Мальчик немедленно выскользнул из холла.

Тем временем человек, представившийся бывшим сотрудником КГБ Поликарповым, как ни в чем не бывало устроился на нижней ступеньке лестницы и рылся в карманах своей сиротской куртки. Судя по всему, карманы были дырявыми, и он полез за подкладку. Наконец извлек смятую пачку «Беломора», зажал между крупными желтоватыми зубами папиросу и, для начала пожевав ее и погоняв из одного уголка рта в другой, спокойно закурил. Похоже, он чувствовал себя спокойно в любой обстановке. Позавидовать можно такому самообладанию.

Вернулся Мальчик, подталкивая в спину настоящего амбала. Он показался мне до странности знакомым. Преодолевая вялость и апатию, я сосредоточилась на его физиономии и… вспомнила! Да это же Лапик, незабвенный дружок Любочки Кречетовой, зачем-то перетащивший ее из провинциального театра драмы в Первопрестольную. Лапик так Лапик, решила я, почему бы нет? Если бы следом за Лапиком из-за портьеры возникла, к примеру, сама Клеопатра Египетская, после всего случившегося в этот день я бы приняла и ее явление как должное.
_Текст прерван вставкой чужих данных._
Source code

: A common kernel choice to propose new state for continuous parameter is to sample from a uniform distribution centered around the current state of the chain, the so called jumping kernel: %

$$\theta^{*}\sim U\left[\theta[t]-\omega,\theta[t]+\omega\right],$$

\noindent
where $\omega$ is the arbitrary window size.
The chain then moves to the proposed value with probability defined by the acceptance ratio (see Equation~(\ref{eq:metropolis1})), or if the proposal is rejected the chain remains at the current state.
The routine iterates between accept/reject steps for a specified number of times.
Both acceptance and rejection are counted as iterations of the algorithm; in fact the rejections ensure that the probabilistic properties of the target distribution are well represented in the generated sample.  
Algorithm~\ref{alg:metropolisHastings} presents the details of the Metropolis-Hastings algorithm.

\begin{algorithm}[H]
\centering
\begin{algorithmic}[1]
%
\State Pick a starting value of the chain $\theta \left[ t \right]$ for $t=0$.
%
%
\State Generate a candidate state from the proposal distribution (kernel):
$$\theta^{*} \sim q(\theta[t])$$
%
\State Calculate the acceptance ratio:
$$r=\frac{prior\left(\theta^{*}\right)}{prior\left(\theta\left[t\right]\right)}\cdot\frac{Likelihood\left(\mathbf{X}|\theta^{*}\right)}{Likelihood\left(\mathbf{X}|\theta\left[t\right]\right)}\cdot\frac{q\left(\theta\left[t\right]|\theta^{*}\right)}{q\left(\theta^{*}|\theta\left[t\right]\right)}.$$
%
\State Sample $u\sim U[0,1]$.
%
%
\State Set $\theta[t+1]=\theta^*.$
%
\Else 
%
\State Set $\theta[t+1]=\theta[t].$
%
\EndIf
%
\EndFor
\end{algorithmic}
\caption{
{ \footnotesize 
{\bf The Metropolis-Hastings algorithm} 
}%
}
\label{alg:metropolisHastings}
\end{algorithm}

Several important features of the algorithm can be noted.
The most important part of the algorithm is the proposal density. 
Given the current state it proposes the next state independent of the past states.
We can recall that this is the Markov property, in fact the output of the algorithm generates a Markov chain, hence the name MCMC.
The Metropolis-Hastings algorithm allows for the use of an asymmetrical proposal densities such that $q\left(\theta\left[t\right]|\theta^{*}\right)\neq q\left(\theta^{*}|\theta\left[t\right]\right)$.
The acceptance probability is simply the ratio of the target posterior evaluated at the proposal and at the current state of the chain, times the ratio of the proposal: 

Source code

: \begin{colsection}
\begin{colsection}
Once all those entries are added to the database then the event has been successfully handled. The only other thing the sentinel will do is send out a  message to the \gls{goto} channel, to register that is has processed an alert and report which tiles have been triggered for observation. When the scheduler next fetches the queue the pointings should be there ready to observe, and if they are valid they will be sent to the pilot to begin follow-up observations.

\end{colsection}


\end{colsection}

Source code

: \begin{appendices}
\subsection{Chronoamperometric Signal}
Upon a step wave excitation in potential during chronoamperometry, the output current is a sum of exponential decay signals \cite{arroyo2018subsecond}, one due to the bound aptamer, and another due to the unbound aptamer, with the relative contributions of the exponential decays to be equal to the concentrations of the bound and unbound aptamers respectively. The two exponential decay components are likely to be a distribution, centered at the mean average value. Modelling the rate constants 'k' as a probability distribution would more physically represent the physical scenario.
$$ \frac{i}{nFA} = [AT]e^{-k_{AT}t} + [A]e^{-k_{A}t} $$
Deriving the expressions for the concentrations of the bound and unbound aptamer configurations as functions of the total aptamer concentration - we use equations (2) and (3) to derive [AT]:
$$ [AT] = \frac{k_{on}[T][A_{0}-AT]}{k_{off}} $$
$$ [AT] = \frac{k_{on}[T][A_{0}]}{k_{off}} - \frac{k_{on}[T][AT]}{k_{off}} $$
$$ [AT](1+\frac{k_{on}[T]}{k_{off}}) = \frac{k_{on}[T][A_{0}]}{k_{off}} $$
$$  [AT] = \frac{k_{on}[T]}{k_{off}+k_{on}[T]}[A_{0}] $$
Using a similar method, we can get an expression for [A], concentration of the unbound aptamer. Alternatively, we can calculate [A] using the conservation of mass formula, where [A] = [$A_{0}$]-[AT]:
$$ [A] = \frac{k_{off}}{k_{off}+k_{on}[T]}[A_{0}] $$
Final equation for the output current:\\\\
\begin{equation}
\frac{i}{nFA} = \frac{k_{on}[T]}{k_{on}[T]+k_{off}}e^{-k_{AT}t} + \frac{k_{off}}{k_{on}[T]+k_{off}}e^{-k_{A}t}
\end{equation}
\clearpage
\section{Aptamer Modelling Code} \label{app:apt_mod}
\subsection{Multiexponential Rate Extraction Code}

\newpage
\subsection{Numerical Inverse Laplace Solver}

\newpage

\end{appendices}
— Откуда он взялся? — спросил Рунов Лапика, кивая в сторону назвавшегося Поликарповым, который тем временем меланхолично покуривал.

— Откуда я знаю? — пробурчал тот. — Я думал, он с вами.

— Да что вы в самом деле сцепились, как пауки в банке? — заявил Поликарпов. — Вам же теперь по закону стаи нужно всем объединиться против меня. Вот съедите меня, тогда опять возьметесь друг за дружку. Кстати, предложили бы девушке сесть, не видите, что ли, она от усталости с ног валится.

Уж не знаю почему, но он с каждой минутой становился мне все симпатичней, к тому же нельзя не признать, что с его появлением все внимание переключилось с моей персоны на его. Я не стала ждать приглашений и уселась в кресле. Он был прав, я действительно страшно устала.

— Слушай, чекист хренов, кончай ломать комедию, — первым нашелся режиссер. — Если ты пришел меня совестить, то учти, мне это порядком надоело. Давно тебя выпустили из психушки? А то опять устрою тебе бесплатную путевку.

— Не сомневаюсь, — улыбнулся Поликарпов. — Честно говоря, мне там было не так уж и плохо. Можно сказать, я всего лишь поменял большой дурдом на маленький, где меня плохо-хорошо, но кормят. К тому же психи — народ общительный и безобидный, любят послушать байки из нашего славного боевого прошлого, а люди в белых халатах вдобавок угощают медицинским спиртом.

— Отличная философия, — одобрил Корчинский с издевкой. — Ты пришел сюда специально, чтобы ее изложить? Тогда извини, сегодня не до тебя. Видишь, у меня гости?

— То, что я собираюсь рассказать, и гостям будет полезно послушать, — заверил Поликарпов. — Как только вы узнаете тему нашей беседы, сами станете умолять меня задержаться подольше. Между прочим, Вадим Николаевич, почему не угощаете гостей кофейком? Помню, — он мечтательно завел глаза, — в те времена, когда мы с вами имели честь познакомиться, вы поили меня преотличным кофием, несмотря на тогдашний тотальный дефицит. Я был очень тронут.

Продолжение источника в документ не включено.